According to the order from Federal Court Justice Paul Favel: “Negotiations, as part of the reconciliation process, should be encouraged whether or not the case involves constitutional issues or Aboriginal rights. When there is good will in the negotiation process, that good will must be encouraged and fostered before the passage of time makes an impact on those negotiations."
A 2018 non-compliance order from the Canadian Human Rights Tribunal also noted the federal government had convened a National Advisory Committee whose membership included the Assembly of First Nations and the First Nations Child & Family Caring Society.
“The stage has already been set, but they’re still choosing to move forward by filing an appeal,” Casimer said. “What they say seems to be contradictory to what the order says.”
The Tyee requested an interview with Cindy Blackstock, executive director of the First Nations Child & Family Caring Society but did not receive a response prior to publication.
Blackstock told CBC’s Power and Politics the government should pay out the $40,000 settlements and then, if it is not enough, figure out how to pay more.
“We’ve been to Federal Court seven times now, and at every turn the Federal Court has disagreed with the government,” she said, adding she wants to get into the negotiation room to see if the government’s offer is enough to end the discrimination.
“I want the discrimination to stop, number one, because every day there [are] more victims.”
The federal government hurt children through residential schools, Blackstock said, then through the process of adopting Indigenous children out known as the ’60s Scoop — which is still ongoing — and now through the systemic, decades-long underfunding of child welfare services.
“We as a country have a historical moment right now to make sure that this is the last generation of kids that’s hurt by the federal government,” she said, adding children have died because of the discrimination against them. “But we have to keep the pressure on.”
More than 50 per cent of the kids in government care in Canada are Indigenous — which includes First Nations, Métis and Inuit youth — despite making up less than 10 per cent of children overall.
In B.C., the number of children in care has dropped to its lowest in 30 years, with 5,163 kids currently in the system, and its lowest number of Indigenous kids in care in 21 years. Still, roughly 67 per cent of youth in care are Indigenous. Three-quarters of Indigenous kids in care are taken in for neglect — a word that child welfare researchers say is synonymous with poverty.

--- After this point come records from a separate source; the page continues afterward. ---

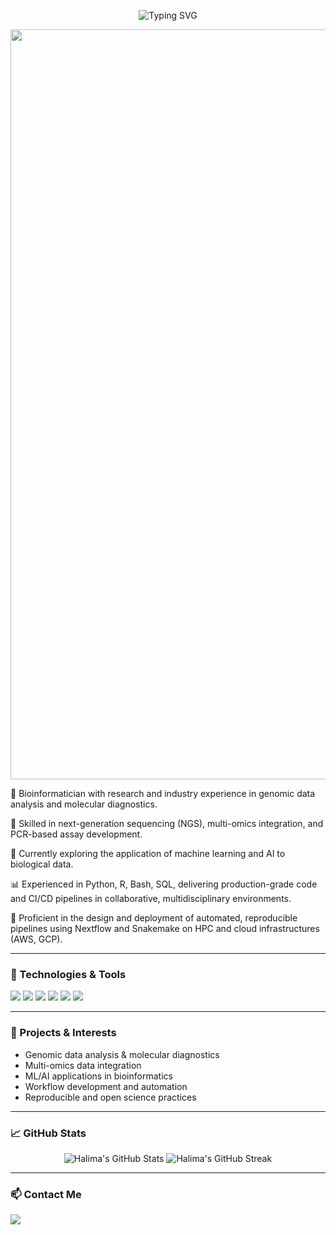 <p align="center">
  <img src="https://readme-typing-svg.demolab.com?font=Fira+Code&duration=4000&pause=1000&center=true&vCenter=true&width=435&lines=Hi+%F0%9F%91%8B%2C+I'm+Halima+Salam;Bioinformatician+%7C+Genomics+%26+AI;NGS+%7C+Pipelines+%7C+Machine+Learning;Open+Science+%7C+Reproducibility" alt="Typing SVG" />
</p>

<p align="center">
  <img src="https://www.pnnl.gov/sites/default/files/media/image/Picture4_0.jpg" width="1200" alt="Profile Picture"/>
</p>

🔬 Bioinformatician with research and industry experience in genomic data analysis and molecular diagnostics. 

🧬 Skilled in next-generation sequencing (NGS), multi-omics integration, and PCR-based assay development. 

🧠 Currently exploring the application of machine learning and AI to biological data.  

📊 Experienced in Python, R, Bash, SQL, delivering production-grade code and CI/CD pipelines in collaborative, multidisciplinary environments.

🔁 Proficient in the design and deployment of automated, reproducible pipelines using Nextflow and Snakemake on HPC and cloud infrastructures (AWS, GCP). 


---

### 🧰 Technologies & Tools

<p>
  <img src="https://img.shields.io/badge/Language-Python-blue?style=flat&logo=python" />
  <img src="https://img.shields.io/badge/Language-R-75AADB?style=flat&logo=r" />
  <img src="https://img.shields.io/badge/Workflow-Nextflow-3B9C9C?style=flat" />
  <img src="https://img.shields.io/badge/Workflow-Snakemake-green?style=flat" />
  <img src="https://img.shields.io/badge/Tool-Git-orange?style=flat&logo=git" />
  <img src="https://img.shields.io/badge/Tool-Docker-blue?style=flat&logo=docker" />
</p>

---

### 🚀 Projects & Interests

- Genomic data analysis & molecular diagnostics  
- Multi-omics data integration  
- ML/AI applications in bioinformatics  
- Workflow development and automation  
- Reproducible and open science practices  

---

### 📈 GitHub Stats

<p align="center">
  <img src="https://github-readme-stats.vercel.app/api?username=halimasalam&show_icons=true&theme=radical" alt="Halima's GitHub Stats" />
  <img src="https://github-readme-streak-stats.herokuapp.com/?user=halimasalam&theme=radical" alt="Halima's GitHub Streak" />
</p>

---

### 📫 Contact Me

<p>
  <a href="mailto:halimasalam66@gmail.com">
    <img src="https://img.shields.io/badge/Email-D14836?style=flat&logo=gmail&logoColor=white" />
  </a>
  <!-- Optional: Add LinkedIn or personal site if you'd like -->
</p>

Chief Terry Teegee of the B.C. Assembly of First Nations says he is “confounded” by the government’s continued appeal of the compensation orders, which directly impacts First Nations children in the province who are in or have spent time in government care.
“They still haven’t received the compensation that was identified and agreed to by the colonial courts [that] said they were discriminated against,” he said. “Our children are being discriminated against as they appeal this case again.”
Both Teegee and Casimer urged Canadians to hold the federal government accountable by calling on their members of Parliament and the federal NDP to pressure the government to end its court appeals of the tribunal rulings.
At Friday’s press conference, Miller told the media he understands trust is thin between the parties. But he said the process his government has proposed is about “being able to look at your own children in the morning. This is about being able to look in the mirror.”
But Teegee noted trust in the federal government isn’t just thin: it’s barely there at all.
“We’re going onto a number of years here since the original court case came down and stated that our children have been discriminated upon,” he said. “I don’t know. We’ll see.”